The response should contain only those lines of the entries below that include the string "biMaxInfgain".

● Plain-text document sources
===============
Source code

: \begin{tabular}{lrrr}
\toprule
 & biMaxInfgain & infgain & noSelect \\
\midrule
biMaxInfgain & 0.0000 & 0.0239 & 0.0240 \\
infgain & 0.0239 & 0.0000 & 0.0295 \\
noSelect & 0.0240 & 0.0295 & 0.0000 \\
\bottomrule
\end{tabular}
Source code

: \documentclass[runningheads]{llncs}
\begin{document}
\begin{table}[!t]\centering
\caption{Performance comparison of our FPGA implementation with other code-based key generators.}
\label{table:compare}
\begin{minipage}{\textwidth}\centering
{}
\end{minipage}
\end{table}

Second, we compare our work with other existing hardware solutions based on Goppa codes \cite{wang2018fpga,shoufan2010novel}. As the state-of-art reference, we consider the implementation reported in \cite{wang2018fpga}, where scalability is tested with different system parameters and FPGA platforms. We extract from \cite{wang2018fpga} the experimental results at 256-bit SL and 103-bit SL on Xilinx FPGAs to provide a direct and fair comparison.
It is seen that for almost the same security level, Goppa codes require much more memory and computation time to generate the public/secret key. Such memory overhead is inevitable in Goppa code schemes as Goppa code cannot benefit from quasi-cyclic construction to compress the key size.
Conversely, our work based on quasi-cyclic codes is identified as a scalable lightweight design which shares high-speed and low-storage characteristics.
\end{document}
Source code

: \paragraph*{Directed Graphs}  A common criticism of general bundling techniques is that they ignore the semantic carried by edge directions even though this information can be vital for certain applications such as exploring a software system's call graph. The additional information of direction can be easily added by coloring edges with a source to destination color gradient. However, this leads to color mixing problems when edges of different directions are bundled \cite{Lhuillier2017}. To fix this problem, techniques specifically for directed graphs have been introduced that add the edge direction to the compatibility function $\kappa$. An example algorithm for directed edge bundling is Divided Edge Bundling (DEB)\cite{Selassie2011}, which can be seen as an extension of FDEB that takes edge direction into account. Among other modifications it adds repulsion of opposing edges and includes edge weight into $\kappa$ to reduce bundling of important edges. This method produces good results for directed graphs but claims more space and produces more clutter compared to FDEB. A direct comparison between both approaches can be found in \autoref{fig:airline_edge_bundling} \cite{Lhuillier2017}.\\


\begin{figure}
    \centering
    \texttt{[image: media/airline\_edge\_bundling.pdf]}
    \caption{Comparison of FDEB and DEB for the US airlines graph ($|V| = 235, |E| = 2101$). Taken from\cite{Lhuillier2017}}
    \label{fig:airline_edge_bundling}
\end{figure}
===============
● Your solution
 & biMaxInfgain & infgain & noSelect \\
biMaxInfgain & 0.0000 & 0.0239 & 0.0240 \\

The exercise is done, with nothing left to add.